Start of DATASET RECORDS

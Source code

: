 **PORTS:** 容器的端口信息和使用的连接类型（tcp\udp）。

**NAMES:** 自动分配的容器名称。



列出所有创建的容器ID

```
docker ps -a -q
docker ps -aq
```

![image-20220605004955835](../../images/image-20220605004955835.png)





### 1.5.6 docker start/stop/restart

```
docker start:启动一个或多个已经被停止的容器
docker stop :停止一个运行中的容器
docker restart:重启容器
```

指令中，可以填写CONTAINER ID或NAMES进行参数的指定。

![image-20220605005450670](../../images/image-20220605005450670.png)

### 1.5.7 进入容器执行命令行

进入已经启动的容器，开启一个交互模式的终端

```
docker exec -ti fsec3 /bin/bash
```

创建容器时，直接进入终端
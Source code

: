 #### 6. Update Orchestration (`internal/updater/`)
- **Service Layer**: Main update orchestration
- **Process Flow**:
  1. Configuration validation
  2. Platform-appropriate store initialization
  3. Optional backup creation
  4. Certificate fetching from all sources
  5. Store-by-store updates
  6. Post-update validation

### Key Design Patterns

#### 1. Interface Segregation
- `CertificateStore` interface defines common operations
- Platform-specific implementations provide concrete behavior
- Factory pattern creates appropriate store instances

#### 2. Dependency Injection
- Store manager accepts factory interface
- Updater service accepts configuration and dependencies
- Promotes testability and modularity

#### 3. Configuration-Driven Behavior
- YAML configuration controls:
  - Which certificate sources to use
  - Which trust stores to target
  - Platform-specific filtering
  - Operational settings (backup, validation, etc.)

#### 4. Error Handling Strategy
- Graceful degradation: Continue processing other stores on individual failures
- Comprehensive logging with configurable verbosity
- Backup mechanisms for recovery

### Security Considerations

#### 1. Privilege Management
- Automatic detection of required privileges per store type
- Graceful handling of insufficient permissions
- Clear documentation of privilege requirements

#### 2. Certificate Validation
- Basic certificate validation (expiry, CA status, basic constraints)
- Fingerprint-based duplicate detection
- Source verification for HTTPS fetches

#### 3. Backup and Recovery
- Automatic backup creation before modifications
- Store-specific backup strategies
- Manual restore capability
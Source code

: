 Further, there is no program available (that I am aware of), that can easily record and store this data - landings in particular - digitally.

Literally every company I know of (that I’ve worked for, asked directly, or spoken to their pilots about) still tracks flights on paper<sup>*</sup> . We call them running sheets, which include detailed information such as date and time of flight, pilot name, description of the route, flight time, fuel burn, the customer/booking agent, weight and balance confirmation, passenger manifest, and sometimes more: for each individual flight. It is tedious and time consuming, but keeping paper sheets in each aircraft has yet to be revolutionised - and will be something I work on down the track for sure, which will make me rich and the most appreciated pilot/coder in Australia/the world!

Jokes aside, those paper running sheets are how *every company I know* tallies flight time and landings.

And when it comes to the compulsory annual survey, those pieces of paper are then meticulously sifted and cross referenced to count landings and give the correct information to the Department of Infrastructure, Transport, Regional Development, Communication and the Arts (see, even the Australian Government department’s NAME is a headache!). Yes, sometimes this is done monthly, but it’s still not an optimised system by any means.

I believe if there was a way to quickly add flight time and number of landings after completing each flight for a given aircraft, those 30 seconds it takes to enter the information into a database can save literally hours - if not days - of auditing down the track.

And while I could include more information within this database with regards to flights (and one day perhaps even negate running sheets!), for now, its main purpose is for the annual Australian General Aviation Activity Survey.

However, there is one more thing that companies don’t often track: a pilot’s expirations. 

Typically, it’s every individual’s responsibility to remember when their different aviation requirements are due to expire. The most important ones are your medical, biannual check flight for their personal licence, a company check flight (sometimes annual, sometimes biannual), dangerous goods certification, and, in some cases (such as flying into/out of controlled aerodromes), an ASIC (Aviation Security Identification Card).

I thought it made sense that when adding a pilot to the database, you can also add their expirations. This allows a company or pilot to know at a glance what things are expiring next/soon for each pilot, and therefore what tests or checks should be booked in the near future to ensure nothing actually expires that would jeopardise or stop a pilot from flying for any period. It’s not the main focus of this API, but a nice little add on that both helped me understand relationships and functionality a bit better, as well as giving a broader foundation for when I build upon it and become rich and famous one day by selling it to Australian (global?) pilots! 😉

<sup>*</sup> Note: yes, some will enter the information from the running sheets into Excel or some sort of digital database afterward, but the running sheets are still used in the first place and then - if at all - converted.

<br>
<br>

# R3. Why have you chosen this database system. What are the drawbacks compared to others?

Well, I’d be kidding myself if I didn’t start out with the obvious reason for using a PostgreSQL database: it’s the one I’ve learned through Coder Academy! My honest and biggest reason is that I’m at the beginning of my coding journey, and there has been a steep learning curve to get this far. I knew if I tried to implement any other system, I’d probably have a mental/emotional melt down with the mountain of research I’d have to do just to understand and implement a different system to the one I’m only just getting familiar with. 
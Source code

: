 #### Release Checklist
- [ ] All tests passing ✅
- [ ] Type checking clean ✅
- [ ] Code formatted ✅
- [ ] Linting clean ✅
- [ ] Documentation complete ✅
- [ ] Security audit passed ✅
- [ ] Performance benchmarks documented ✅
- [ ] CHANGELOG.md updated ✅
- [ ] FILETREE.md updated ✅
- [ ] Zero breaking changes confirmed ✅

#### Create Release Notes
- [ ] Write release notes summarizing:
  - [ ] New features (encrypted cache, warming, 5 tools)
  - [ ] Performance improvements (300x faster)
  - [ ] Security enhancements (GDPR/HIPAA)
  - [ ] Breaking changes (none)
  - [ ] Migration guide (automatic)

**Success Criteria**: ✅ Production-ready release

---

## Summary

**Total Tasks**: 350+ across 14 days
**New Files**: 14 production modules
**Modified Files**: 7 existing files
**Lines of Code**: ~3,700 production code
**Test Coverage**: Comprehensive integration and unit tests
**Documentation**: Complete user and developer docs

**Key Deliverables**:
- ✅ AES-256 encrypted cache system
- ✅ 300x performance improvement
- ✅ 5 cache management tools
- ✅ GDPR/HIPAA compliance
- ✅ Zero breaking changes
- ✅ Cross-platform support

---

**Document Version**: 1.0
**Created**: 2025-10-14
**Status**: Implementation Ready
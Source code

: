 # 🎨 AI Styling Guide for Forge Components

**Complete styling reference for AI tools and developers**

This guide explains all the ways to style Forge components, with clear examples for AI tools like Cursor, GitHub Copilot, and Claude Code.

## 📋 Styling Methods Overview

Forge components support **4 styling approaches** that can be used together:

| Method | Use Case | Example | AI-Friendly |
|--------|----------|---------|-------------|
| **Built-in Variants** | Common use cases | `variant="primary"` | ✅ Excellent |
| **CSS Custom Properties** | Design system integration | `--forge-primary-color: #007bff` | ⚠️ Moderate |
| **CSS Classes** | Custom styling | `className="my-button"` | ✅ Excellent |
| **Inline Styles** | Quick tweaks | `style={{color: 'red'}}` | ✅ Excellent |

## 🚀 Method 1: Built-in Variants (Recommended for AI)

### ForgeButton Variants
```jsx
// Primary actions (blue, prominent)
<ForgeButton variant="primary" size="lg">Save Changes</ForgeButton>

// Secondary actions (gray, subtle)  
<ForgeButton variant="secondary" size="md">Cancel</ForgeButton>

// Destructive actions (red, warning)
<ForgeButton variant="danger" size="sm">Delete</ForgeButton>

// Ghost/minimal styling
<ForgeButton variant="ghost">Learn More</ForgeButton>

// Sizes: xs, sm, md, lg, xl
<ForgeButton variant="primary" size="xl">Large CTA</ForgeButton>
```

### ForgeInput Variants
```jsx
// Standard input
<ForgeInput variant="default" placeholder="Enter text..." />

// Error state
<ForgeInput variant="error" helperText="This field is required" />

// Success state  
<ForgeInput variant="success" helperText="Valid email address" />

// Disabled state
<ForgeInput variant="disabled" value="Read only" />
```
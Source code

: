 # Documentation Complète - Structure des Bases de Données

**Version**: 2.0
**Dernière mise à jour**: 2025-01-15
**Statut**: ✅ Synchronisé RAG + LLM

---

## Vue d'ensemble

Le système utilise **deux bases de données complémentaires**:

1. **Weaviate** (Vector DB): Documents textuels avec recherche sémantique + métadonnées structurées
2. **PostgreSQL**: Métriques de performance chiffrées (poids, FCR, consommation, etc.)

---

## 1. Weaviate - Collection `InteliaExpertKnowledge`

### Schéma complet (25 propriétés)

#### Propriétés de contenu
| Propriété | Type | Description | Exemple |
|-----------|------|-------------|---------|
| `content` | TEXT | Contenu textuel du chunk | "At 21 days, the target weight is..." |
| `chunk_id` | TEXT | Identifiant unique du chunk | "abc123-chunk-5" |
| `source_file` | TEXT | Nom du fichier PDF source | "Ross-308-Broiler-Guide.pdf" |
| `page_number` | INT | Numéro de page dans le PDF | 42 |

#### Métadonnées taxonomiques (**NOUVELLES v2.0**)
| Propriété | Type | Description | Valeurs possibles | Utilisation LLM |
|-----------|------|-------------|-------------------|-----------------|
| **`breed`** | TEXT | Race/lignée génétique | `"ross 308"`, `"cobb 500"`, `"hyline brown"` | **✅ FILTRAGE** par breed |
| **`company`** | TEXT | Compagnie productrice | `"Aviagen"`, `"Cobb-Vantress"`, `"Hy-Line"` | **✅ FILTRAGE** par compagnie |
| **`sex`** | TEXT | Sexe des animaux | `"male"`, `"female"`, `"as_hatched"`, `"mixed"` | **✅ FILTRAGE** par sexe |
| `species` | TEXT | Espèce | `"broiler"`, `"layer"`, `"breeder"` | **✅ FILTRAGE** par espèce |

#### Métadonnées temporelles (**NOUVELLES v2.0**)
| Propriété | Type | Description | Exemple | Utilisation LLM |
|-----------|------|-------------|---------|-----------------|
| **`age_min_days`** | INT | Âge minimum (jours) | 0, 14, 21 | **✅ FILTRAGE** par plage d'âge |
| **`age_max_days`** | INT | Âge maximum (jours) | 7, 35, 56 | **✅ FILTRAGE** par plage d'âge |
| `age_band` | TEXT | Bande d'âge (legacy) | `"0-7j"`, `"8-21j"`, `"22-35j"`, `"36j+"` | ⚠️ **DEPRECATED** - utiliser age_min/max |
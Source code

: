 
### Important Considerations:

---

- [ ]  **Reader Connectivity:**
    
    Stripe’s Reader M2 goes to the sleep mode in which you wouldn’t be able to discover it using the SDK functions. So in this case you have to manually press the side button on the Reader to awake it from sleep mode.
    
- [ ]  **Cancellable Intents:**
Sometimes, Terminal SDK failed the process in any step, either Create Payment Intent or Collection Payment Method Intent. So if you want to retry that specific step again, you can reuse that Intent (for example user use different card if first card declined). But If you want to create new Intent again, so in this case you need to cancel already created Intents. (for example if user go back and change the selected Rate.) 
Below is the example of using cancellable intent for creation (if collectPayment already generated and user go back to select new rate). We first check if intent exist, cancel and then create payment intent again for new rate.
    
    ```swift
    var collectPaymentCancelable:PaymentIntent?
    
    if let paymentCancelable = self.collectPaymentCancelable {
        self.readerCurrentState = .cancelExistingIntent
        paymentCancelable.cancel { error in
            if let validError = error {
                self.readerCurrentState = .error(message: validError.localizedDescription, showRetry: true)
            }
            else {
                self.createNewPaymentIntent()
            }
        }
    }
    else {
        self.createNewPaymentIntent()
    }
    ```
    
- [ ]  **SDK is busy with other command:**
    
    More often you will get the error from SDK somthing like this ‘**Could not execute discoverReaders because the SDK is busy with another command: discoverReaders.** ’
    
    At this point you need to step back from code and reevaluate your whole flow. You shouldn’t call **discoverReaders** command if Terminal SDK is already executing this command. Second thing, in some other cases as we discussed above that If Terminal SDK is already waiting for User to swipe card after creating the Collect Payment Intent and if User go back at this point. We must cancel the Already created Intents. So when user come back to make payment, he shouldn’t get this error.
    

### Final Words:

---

End of DATASET RECORDS

* _TASK BRIEF_: Please report every line among the entries that includes "make".

* _YOUR RESPONSE_:
Literally every company I know of (that I’ve worked for, asked directly, or spoken to their pilots about) still tracks flights on paper<sup>*</sup> . We call them running sheets, which include detailed information such as date and time of flight, pilot name, description of the route, flight time, fuel burn, the customer/booking agent, weight and balance confirmation, passenger manifest, and sometimes more: for each individual flight. It is tedious and time consuming, but keeping paper sheets in each aircraft has yet to be revolutionised - and will be something I work on down the track for sure, which will make me rich and the most appreciated pilot/coder in Australia/the world!
    At this point you need to step back from code and reevaluate your whole flow. You shouldn’t call **discoverReaders** command if Terminal SDK is already executing this command. Second thing, in some other cases as we discussed above that If Terminal SDK is already waiting for User to swipe card after creating the Collect Payment Intent and if User go back at this point. We must cancel the Already created Intents. So when user come back to make payment, he shouldn’t get this error.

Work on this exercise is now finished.